About this exercise
Where a line in the material below has the string "must", please report it.

________________________________________

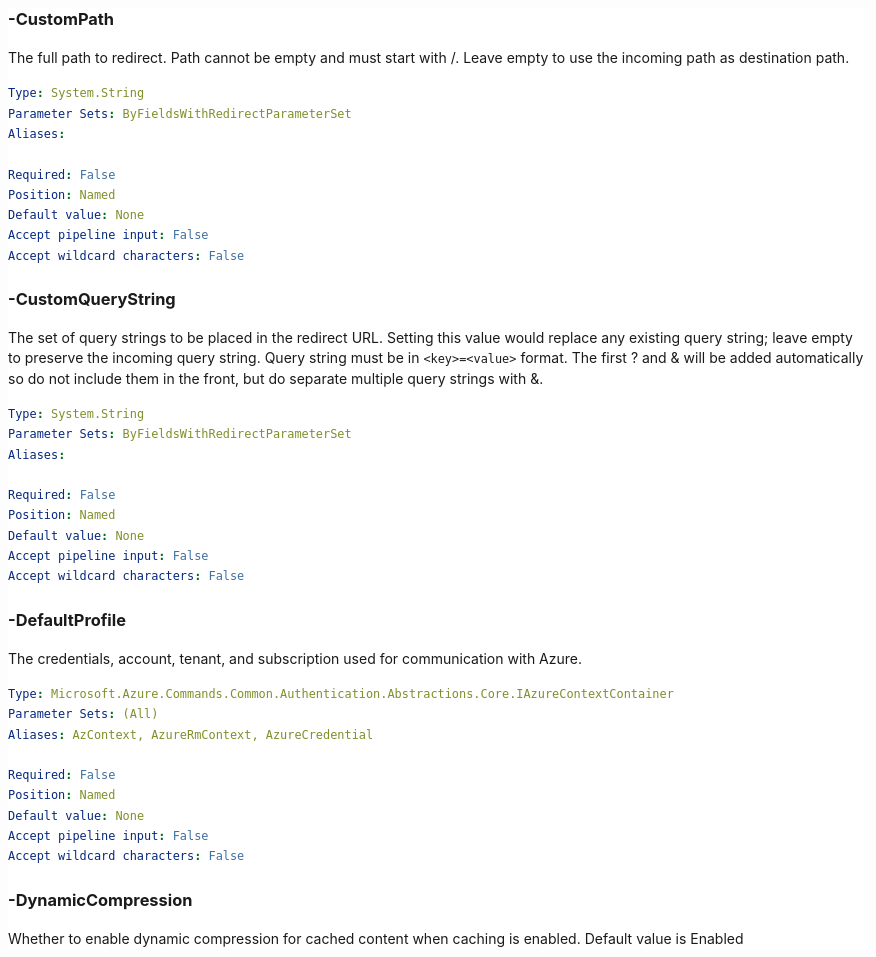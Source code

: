 ### -CustomPath
The full path to redirect. Path cannot be empty and must start with /. Leave empty to use the incoming path as destination path.

```yaml
Type: System.String
Parameter Sets: ByFieldsWithRedirectParameterSet
Aliases:

Required: False
Position: Named
Default value: None
Accept pipeline input: False
Accept wildcard characters: False
```

### -CustomQueryString
The set of query strings to be placed in the redirect URL. Setting this value would replace any existing query string; leave empty to preserve the incoming query string. Query string must be in `<key>=<value>` format. The first ? and & will be added automatically so do not include them in the front, but do separate multiple query strings with &.

```yaml
Type: System.String
Parameter Sets: ByFieldsWithRedirectParameterSet
Aliases:

Required: False
Position: Named
Default value: None
Accept pipeline input: False
Accept wildcard characters: False
```

### -DefaultProfile
The credentials, account, tenant, and subscription used for communication with Azure.

```yaml
Type: Microsoft.Azure.Commands.Common.Authentication.Abstractions.Core.IAzureContextContainer
Parameter Sets: (All)
Aliases: AzContext, AzureRmContext, AzureCredential

Required: False
Position: Named
Default value: None
Accept pipeline input: False
Accept wildcard characters: False
```

### -DynamicCompression
Whether to enable dynamic compression for cached content when caching is enabled.
Default value is Enabled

________________________________________

Your solution
The full path to redirect. Path cannot be empty and must start with /. Leave empty to use the incoming path as destination path.
The set of query strings to be placed in the redirect URL. Setting this value would replace any existing query string; leave empty to preserve the incoming query string. Query string must be in `<key>=<value>` format. The first ? and & will be added automatically so do not include them in the front, but do separate multiple query strings with &.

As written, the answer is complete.